Apple granted new patent for dual-display MacBook with biometric sensors
iPhone 13 biometrics could work with masks, may drop Touch ID

Apple has reportedly unveiled new Face ID hardware designed to biometrically identify people wearing masks and glasses on upcoming iPhone devices, FPT reports.

The Cupertino-based firm is currently testing the technology via a prototype case for the iPhone 12 that includes a separate array of cameras.

According to FTP, the face biometrics technology would scan a user’s face without any obstruction first, and then be able to identify them even with portions of their face occluded by a face mask or glasses.

If brought to market, the technology would remove the need for an Apple Watch, which is currently needed to authenticate and unlock iPhone devices if the user is wearing a mask.

Touch ID may not return to iPhone devices

In a week full of rumors for Apple, the iPhone manufacturer has allegedly dropped initial plans to bring back Touch ID biometrics on upcoming iPhones.

The news comes from Bloomberg, with Mark Gurman reporting in his latest Power On newsletter issue that an under-screen Touch ID sensor “won’t make the cut” in the ‌iPhone 13‌.
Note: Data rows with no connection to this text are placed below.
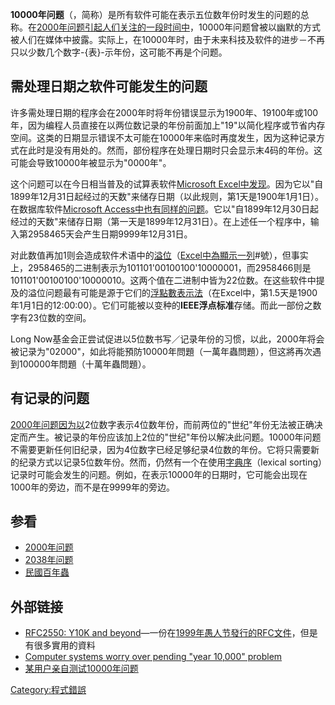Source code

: **10000年问题**（，简称）是所有软件可能在表示五位数年份时发生的问题的总称。在[2000年问题引起人们关注的一段时间中](../Page/2000年问题.md "wikilink")，10000年问题曾被以幽默的方式被人们在媒体中披露。实际上，在10000年时，由于未来科技及软件的进步－不再只以少数几个数字-{表}-示年份，这可能不再是个问题。

## 需处理日期之软件可能发生的问题

许多需处理日期的程序会在2000年时将年份错误显示为1900年、19100年或100年，因为编程人员直接在以两位数记录的年份前面加上"19"以简化程序或节省内存空间。这类的日期显示错误不太可能在10000年来临时再度发生，因为这种记录方式在此时是没有用处的。然而，部份程序在处理日期时只会显示末4码的年份。这可能会导致10000年被显示为"0000年"。

这个问题可以在今日相当普及的试算表软件[Microsoft
Excel中发现](../Page/Microsoft_Excel.md "wikilink")。因为它以"自1899年12月31日起经过的天数"来储存日期（以此规则，第1天是1900年1月1日）。在数据库软件[Microsoft
Access中也有同样的问题](../Page/Microsoft_Access.md "wikilink")。它以"自1899年12月30日起经过的天数"来储存日期（第一天是1899年12月31日）。在上述任一个程序中，输入第2958465天会产生日期9999年12月31日。

对此数值再加1则会造成软件术语中的[溢位](../Page/演算溢位.md "wikilink")（[Excel中為顯示一列](../Page/Microsoft_Excel.md "wikilink")\#號），但事实上，2958465的二进制表示为101101'00100100'10000001，而2958466则是101101'00100100'10000010。这两个值在二进制中皆为22位数。在这些软件中提及的溢位问题最有可能是源于它们的[浮點數表示法](../Page/浮點數.md "wikilink")（在Excel中，第1.5天是1900年1月1日的12:00:00）。它们可能被以变种的**IEEE浮点标准**存储。而此一部份之数字有23位数的空间。

Long
Now基金会正尝试促进以5位数书写／记录年份的习惯，以此，2000年将会被记录为"02000"，如此将能預防10000年問題（一萬年蟲問題），但这將再次遇到100000年問題（十萬年蟲問題）。

## 有记录的问题

[2000年问题因为以](../Page/2000年问题.md "wikilink")2位数字表示4位数年份，而前两位的"世纪"年份无法被正确决定而产生。被记录的年份应该加上2位的"世纪"年份以解决此问题。10000年问题不需要更新任何旧纪录，因为4位数字已经足够纪录4位数的年份。它将只需要新的纪录方式以记录5位数年份。然而，仍然有一个在使用[字典序](../Page/字典序.md "wikilink")（lexical
sorting）记录时可能会发生的问题。例如，在表示10000年的日期时，它可能会出现在1000年的旁边，而不是在9999年的旁边。

## 参看

  - [2000年问题](../Page/2000年问题.md "wikilink")
  - [2038年问题](../Page/2038年问题.md "wikilink")
  - [民國百年蟲](../Page/民國百年蟲.md "wikilink")

## 外部链接

  - [RFC2550: Y10K and
    beyond](ftp://ftp.rfc-editor.org/in-notes/rfc2550.txt)—一份在[1999年](../Page/1999年.md "wikilink")[愚人节發行的](../Page/愚人节.md "wikilink")[RFC文件](../Page/惡搞RFC.md "wikilink")，但是有很多實用的資料
  - [Computer systems worry over pending "year 10,000"
    problem](http://www.templetons.com/brad/y10k.html)
  - [某用户亲自测试10000年问题](https://www.youtube.com/watch?v=CkEZFaCE6Qc)

[Category:程式錯誤](https://zh.wikipedia.org/wiki/Category:程式錯誤 "wikilink")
According to the technology expert, the move would be justified by Apple’s plans to include Face ID under the display instead of Touch ID.

Still, a recent patent filed by the company showcased an under-display camera working with both Face ID and Touch ID, so it may be too early to draw conclusions in one direction or the other.
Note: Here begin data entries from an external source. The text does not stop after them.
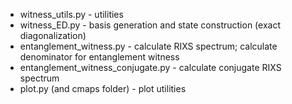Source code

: - witness_utils.py - utilities
- witness_ED.py - basis generation and state construction (exact diagonalization)
- entanglement_witness.py - calculate RIXS spectrum; calculate denominator for entanglement witness
- entanglement_witness_conjugate.py - calculate conjugate RIXS spectrum
- plot.py (and cmaps folder) - plot utilities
Apple granted new biometric-sensor-focused patent for MacBook

And speaking about patents, the U.S. Patent and Trademark Office (USPTO) has also granted a new one this week referring to a dual-display based MacBook with an array of biometric sensors.
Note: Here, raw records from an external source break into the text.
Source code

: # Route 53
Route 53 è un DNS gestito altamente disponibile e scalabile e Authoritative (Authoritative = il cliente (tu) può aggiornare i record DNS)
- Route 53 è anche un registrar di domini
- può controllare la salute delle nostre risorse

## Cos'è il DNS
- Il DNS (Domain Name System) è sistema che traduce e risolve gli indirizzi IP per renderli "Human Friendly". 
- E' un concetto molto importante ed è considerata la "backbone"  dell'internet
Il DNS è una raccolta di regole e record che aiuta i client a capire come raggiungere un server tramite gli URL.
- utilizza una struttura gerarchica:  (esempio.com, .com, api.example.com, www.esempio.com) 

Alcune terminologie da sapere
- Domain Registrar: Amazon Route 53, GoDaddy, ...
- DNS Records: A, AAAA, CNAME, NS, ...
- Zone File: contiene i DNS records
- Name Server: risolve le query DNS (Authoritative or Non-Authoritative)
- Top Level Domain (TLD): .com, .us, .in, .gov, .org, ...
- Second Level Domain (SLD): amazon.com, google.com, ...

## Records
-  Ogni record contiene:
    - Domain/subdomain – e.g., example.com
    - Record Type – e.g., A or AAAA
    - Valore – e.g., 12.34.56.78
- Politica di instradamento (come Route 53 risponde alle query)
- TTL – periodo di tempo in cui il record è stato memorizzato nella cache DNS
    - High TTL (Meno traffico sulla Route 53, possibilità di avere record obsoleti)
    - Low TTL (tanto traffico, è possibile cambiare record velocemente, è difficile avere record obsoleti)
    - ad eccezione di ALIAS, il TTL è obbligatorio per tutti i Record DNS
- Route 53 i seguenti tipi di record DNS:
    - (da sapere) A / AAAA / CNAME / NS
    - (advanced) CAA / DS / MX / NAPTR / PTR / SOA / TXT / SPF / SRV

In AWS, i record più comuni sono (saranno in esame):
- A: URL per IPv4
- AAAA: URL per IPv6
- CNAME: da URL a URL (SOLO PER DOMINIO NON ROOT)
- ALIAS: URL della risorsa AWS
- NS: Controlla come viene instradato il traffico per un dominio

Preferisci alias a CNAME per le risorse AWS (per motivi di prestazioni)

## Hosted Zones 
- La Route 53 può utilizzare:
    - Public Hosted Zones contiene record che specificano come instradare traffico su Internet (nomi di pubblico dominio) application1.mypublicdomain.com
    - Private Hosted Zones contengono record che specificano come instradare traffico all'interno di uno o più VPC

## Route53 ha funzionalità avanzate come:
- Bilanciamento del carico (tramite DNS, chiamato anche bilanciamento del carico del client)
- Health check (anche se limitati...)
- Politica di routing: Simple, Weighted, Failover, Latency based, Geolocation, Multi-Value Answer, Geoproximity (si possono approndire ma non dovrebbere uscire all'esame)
Spotted by Patently Apple, the patent document for a ‘Device having integrated interface system’ describes an advanced interface system replacing the traditional keyboard area with a morphing virtual interface for different keyboard configurations.

Possibly intended to support gaming and other creative applications, the patent shows different keyboard layouts, including one resembling a game controller.

Several biometric sensors built into the new design, such as optical and capacitive sensors, would allow the users to take advantage of various sensing techniques.

The biometric sensors may also reportedly include facial recognition sensors, thus effectively bringing Face ID to MacBook devices.